GOAL
Every 30 mins I get a new bunch of price related data:
CurrentDatetime, CurrentPrice, Feature1, Feature2
I want to predict the price in 2 hours from now, so 4x30mins (4 steps into the future)
PROBLEM DESCRIPTION
I am puzzled what google vertex auto-ml forecasting is doing and if I can trust the results I am getting. Also unsure how to use a trained model for batch predicting.
WHAT I DID
I think the way to set up the training dataset is to add:
TargetDateTime column (2 hours ahead of CurrentDatetime)
TargetActualPrice column (the actual price 2 hours into the future)
TimeSeriesId column (always equal to 1 as all the data is one time
series).
This means, every 30 mins I now have:
CurrentDatetime, CurrentPrice, Feature1, Feature2, TargetDateTime, TargetActualPrice, TimeSeriesId
I use this dataset to train an auto-ml forecast model, setting:
"series Identifier Column" to TimeSeriesId,
"Target Column" to TargetActualPrice,
"Timestamp Column" to TargetDateTime
"Data granularity" to 30mins
"Forecast Horizon" to 4
"Context Window" to 4 (use last 2 hours of historic data to predict next 2 hours)
Split train/val/test chronologically (on TargetDateTime as is Timestamp column)
This model trains and gives some results.
Looking at the saved test data set, I can see 4 rows for each TargetDateTime, with a predictedvalue column containing a price prediction and a predicted_on_TargetDateTime column which goes from CurrentDateTime to TargetDateTime in 30 mins intervals.
This makes sense, for every 30 mins of input data, the model makes 4 predictions, each 30 mins into the future, ending up with a prediction 2 hours into the future. Great.
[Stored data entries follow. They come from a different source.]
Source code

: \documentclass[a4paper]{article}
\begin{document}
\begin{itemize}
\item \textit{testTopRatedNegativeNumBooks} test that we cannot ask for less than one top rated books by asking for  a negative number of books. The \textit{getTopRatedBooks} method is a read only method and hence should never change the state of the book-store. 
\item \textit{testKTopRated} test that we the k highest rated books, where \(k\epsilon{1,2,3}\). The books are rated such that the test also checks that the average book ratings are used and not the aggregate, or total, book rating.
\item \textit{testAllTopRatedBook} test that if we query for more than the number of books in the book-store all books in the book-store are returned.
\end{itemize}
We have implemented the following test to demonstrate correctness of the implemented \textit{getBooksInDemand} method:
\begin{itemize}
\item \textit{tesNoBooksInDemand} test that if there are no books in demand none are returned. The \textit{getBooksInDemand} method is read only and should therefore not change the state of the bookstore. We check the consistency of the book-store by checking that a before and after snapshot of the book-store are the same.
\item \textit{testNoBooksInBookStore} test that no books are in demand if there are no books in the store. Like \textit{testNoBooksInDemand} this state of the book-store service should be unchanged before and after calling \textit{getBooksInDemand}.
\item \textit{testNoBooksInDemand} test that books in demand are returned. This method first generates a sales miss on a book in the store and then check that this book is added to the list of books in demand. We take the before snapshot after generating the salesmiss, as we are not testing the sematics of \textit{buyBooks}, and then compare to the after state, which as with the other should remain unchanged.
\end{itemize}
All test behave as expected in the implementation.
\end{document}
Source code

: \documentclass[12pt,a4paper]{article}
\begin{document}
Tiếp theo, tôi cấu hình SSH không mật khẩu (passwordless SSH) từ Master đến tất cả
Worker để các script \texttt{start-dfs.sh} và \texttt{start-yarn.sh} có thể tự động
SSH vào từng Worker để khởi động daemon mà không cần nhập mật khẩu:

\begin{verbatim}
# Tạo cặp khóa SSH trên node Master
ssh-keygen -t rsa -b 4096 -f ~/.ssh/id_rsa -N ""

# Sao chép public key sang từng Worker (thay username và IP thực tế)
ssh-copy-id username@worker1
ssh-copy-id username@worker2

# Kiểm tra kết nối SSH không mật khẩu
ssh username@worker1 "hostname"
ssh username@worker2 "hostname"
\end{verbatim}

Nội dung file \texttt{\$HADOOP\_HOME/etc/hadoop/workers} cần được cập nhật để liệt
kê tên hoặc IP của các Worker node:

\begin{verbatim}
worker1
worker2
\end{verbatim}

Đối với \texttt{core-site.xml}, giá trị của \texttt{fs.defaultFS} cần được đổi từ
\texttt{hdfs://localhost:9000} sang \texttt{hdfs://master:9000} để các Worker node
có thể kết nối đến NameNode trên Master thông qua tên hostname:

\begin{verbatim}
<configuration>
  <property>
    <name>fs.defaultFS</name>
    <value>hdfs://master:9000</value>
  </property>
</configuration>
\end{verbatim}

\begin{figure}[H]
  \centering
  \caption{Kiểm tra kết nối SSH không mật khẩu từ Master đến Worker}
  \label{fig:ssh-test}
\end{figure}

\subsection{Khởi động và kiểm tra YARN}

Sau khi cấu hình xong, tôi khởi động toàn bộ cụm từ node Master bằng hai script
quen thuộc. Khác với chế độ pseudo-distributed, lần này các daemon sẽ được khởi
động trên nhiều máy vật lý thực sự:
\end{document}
PROBLEM 1 : Batch predictions
I get confused when I try to use this trained model to make batch predictions. The crux of the problem is that Vertex will look at the batch input dataset, find the first row (30 min input data) for which there is no actual price data yet (TargetActualPrice is null) and then predict the next 4 steps (2 hours). This seems to mean, to make a next prediction, I would need to wait for the actuals of the previous prediction. But that means, when I get the next set of input data (30 mins later, and 1.30 hrs out from previous prediction target), I cannot use the model to make a new prediction cause the previous prediction has not TargetActualPrice yet.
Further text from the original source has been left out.